## WORK INSTRUCTION
Leave out the pictures and repeat the entries below verbatim.

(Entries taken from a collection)
● ● ●
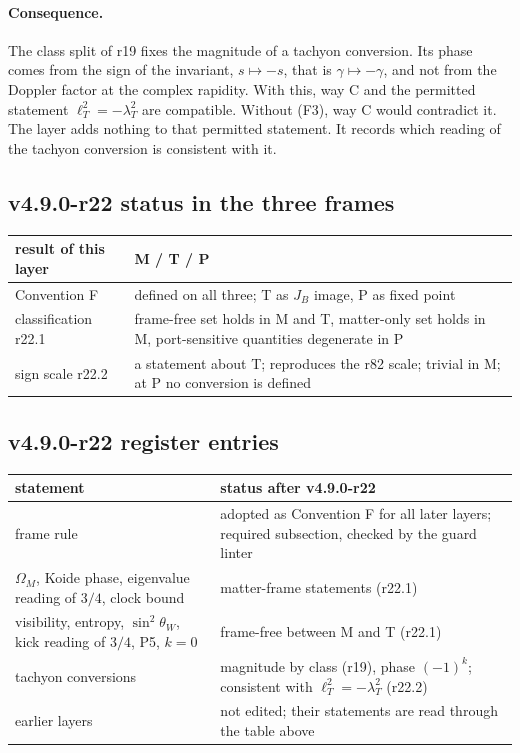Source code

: \paragraph{Consequence.}
The class split of r19 fixes the magnitude of a tachyon conversion.  Its phase comes from the sign of the invariant,
\(s\mapsto-s\), that is \(\gamma\mapsto-\gamma\), and not from the Doppler factor at the complex rapidity.  With this, way C and the
permitted statement \(\ell_T^2=-\lambda_T^2\) are compatible.  Without (F3), way C would contradict it.  The layer adds nothing to
that permitted statement.  It records which reading of the tachyon conversion is consistent with it.

\subsection*{v4.9.0-r22 status in the three frames}
\label{subsec:v490-r22-frames}

\begin{center}
\small
\begin{tabular}{@{}>{\raggedright\arraybackslash}p{}>{\raggedright\arraybackslash}p{}@{}}
\toprule
result of this layer & M / T / P\\
\midrule
Convention F & defined on all three; T as \(J_B\) image, P as fixed point\\
classification r22.1 & frame-free set holds in M and T, matter-only set holds in M, port-sensitive quantities degenerate in P\\
sign scale r22.2 & a statement about T; reproduces the r82 scale; trivial in M; at P no conversion is defined\\
\bottomrule
\end{tabular}
\end{center}

\subsection*{v4.9.0-r22 register entries}
\label{subsec:v490-r22-register}

\begin{center}
\small
\begin{tabular}{@{}>{\raggedright\arraybackslash}p{}>{\raggedright\arraybackslash}p{}@{}}
\toprule
statement & status after v4.9.0-r22\\
\midrule
frame rule & adopted as Convention F for all later layers; required subsection, checked by the guard linter\\
\(\Omega_M\), Koide phase, eigenvalue reading of \(3/4\), clock bound & matter-frame statements (r22.1)\\
visibility, entropy, \(\sin^2\theta_W\), kick reading of \(3/4\), P5, \(k=0\) & frame-free between M and T (r22.1)\\
tachyon conversions & magnitude by class (r19), phase \((-1)^k\); consistent with \(\ell_T^2=-\lambda_T^2\) (r22.2)\\
earlier layers & not edited; their statements are read through the table above\\
\bottomrule
\end{tabular}
\end{center}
● ● ●
## RESPONSE AREA
Source code

: \paragraph{Consequence.}
The class split of r19 fixes the magnitude of a tachyon conversion.  Its phase comes from the sign of the invariant,
\(s\mapsto-s\), that is \(\gamma\mapsto-\gamma\), and not from the Doppler factor at the complex rapidity.  With this, way C and the
permitted statement \(\ell_T^2=-\lambda_T^2\) are compatible.  Without (F3), way C would contradict it.  The layer adds nothing to
that permitted statement.  It records which reading of the tachyon conversion is consistent with it.

\subsection*{v4.9.0-r22 status in the three frames}
\label{subsec:v490-r22-frames}

\begin{center}
\small
\begin{tabular}{@{}>{\raggedright\arraybackslash}p{}>{\raggedright\arraybackslash}p{}@{}}
\toprule
result of this layer & M / T / P\\
\midrule
Convention F & defined on all three; T as \(J_B\) image, P as fixed point\\
classification r22.1 & frame-free set holds in M and T, matter-only set holds in M, port-sensitive quantities degenerate in P\\
sign scale r22.2 & a statement about T; reproduces the r82 scale; trivial in M; at P no conversion is defined\\
\bottomrule
\end{tabular}
\end{center}

\subsection*{v4.9.0-r22 register entries}
\label{subsec:v490-r22-register}

\begin{center}
\small
\begin{tabular}{@{}>{\raggedright\arraybackslash}p{}>{\raggedright\arraybackslash}p{}@{}}
\toprule
statement & status after v4.9.0-r22\\
\midrule
frame rule & adopted as Convention F for all later layers; required subsection, checked by the guard linter\\
\(\Omega_M\), Koide phase, eigenvalue reading of \(3/4\), clock bound & matter-frame statements (r22.1)\\
visibility, entropy, \(\sin^2\theta_W\), kick reading of \(3/4\), P5, \(k=0\) & frame-free between M and T (r22.1)\\
tachyon conversions & magnitude by class (r19), phase \((-1)^k\); consistent with \(\ell_T^2=-\lambda_T^2\) (r22.2)\\
earlier layers & not edited; their statements are read through the table above\\
\bottomrule
\end{tabular}
\end{center}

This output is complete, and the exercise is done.